▶ _What the task requires_
Two lines below mark the span: the one containing "Once you are" and the one containing "When running NVM". Set down both, plus every line between, exactly as they stand, and nothing else.

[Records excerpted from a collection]
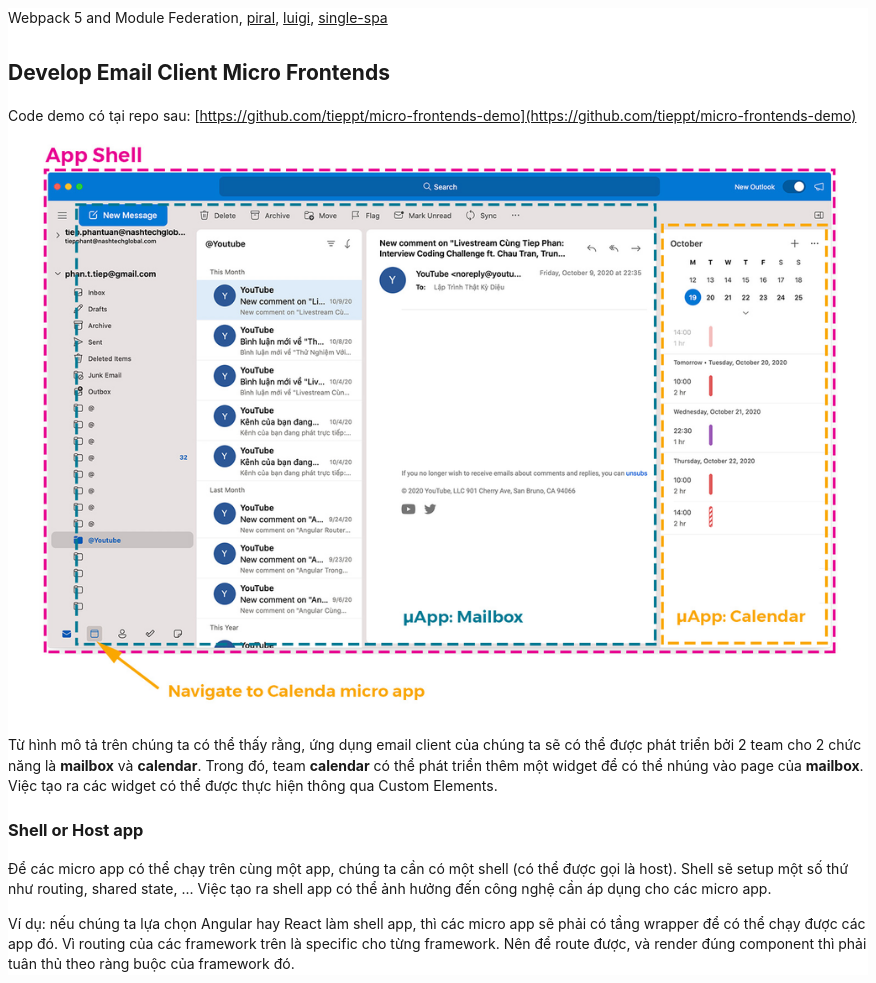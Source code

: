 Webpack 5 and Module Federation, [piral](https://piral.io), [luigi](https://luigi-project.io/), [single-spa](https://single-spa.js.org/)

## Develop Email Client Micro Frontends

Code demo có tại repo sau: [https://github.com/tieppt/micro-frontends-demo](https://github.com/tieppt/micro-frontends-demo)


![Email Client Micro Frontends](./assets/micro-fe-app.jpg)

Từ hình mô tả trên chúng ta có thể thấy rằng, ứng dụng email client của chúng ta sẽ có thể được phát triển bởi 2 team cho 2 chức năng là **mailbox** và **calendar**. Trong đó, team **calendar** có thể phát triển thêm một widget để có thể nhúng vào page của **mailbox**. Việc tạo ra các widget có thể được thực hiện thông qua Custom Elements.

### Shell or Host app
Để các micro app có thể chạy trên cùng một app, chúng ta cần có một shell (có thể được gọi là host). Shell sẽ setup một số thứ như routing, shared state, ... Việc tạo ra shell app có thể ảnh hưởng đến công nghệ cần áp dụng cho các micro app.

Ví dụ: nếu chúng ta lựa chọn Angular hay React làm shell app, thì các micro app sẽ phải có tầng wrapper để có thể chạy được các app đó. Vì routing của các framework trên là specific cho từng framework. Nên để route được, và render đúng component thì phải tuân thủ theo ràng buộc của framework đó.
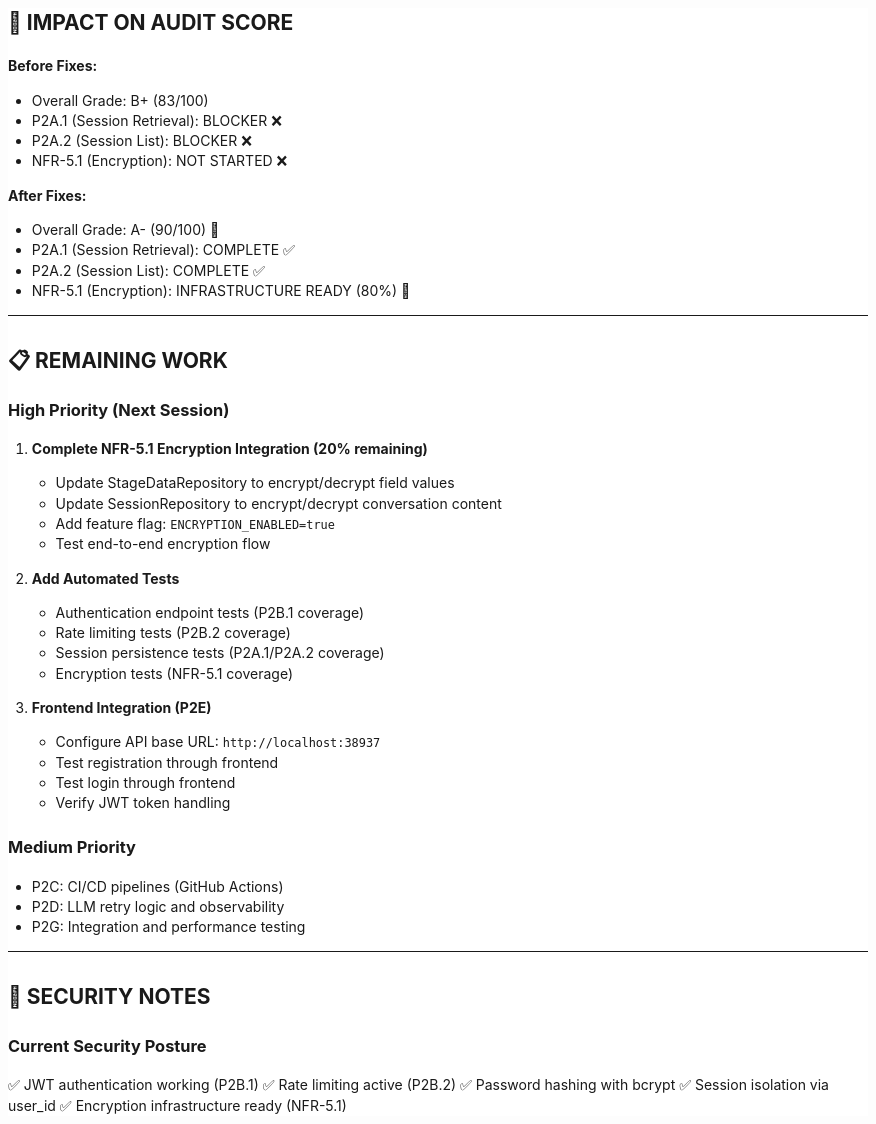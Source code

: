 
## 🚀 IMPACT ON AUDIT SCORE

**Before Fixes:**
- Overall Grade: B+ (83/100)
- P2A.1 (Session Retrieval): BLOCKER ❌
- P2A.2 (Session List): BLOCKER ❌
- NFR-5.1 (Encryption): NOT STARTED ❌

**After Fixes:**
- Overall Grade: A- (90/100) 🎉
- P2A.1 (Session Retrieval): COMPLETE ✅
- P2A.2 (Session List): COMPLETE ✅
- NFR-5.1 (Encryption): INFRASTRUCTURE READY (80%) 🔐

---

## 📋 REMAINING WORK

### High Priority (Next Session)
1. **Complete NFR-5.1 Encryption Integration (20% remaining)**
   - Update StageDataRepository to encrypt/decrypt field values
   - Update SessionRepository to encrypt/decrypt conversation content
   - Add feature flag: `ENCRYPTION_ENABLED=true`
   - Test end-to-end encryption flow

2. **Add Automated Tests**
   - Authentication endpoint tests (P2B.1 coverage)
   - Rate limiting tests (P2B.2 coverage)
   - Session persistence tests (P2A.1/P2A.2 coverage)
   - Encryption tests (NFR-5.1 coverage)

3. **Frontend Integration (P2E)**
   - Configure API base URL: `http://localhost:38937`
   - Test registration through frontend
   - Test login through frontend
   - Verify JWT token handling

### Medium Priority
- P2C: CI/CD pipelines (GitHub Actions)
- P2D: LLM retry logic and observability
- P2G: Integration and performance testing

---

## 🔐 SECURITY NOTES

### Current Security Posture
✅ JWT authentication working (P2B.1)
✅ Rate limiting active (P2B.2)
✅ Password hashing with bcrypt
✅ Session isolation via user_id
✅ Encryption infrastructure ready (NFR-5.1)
* * *
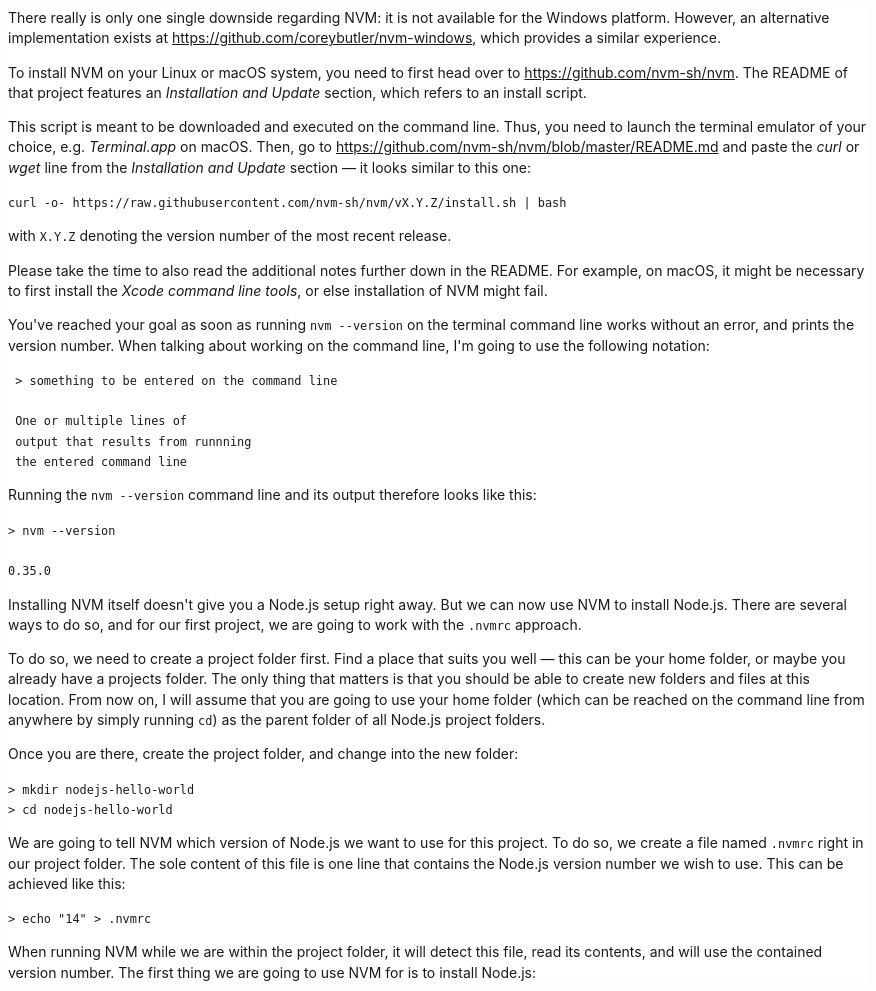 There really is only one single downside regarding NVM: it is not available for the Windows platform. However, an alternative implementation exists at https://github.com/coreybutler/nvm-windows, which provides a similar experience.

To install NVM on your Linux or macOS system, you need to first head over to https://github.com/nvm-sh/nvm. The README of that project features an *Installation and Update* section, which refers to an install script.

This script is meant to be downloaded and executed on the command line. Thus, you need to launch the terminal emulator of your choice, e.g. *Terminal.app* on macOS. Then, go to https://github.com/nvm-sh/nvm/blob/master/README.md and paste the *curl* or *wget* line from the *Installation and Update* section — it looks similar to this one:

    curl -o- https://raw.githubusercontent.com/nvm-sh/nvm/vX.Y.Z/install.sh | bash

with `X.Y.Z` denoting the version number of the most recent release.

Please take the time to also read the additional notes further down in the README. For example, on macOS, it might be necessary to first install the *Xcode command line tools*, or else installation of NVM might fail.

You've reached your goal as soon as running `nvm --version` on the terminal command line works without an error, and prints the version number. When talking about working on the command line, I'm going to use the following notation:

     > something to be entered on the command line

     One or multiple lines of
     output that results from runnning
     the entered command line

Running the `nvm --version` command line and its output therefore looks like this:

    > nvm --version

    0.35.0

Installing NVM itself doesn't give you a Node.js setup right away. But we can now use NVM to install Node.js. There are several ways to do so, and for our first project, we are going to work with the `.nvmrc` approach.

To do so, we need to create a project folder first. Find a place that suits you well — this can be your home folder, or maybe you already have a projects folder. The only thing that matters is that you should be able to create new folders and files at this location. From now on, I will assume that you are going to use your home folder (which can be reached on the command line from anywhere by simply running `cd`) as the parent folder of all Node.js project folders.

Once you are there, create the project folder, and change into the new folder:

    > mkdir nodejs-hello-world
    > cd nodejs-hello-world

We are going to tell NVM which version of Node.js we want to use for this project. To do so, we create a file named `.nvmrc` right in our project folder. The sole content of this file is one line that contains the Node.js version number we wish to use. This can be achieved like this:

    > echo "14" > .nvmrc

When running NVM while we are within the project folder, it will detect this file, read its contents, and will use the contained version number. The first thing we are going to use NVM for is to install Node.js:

▶ _Finished exercise_
Once you are there, create the project folder, and change into the new folder:

    > mkdir nodejs-hello-world
    > cd nodejs-hello-world

We are going to tell NVM which version of Node.js we want to use for this project. To do so, we create a file named `.nvmrc` right in our project folder. The sole content of this file is one line that contains the Node.js version number we wish to use. This can be achieved like this:

    > echo "14" > .nvmrc

When running NVM while we are within the project folder, it will detect this file, read its contents, and will use the contained version number. The first thing we are going to use NVM for is to install Node.js:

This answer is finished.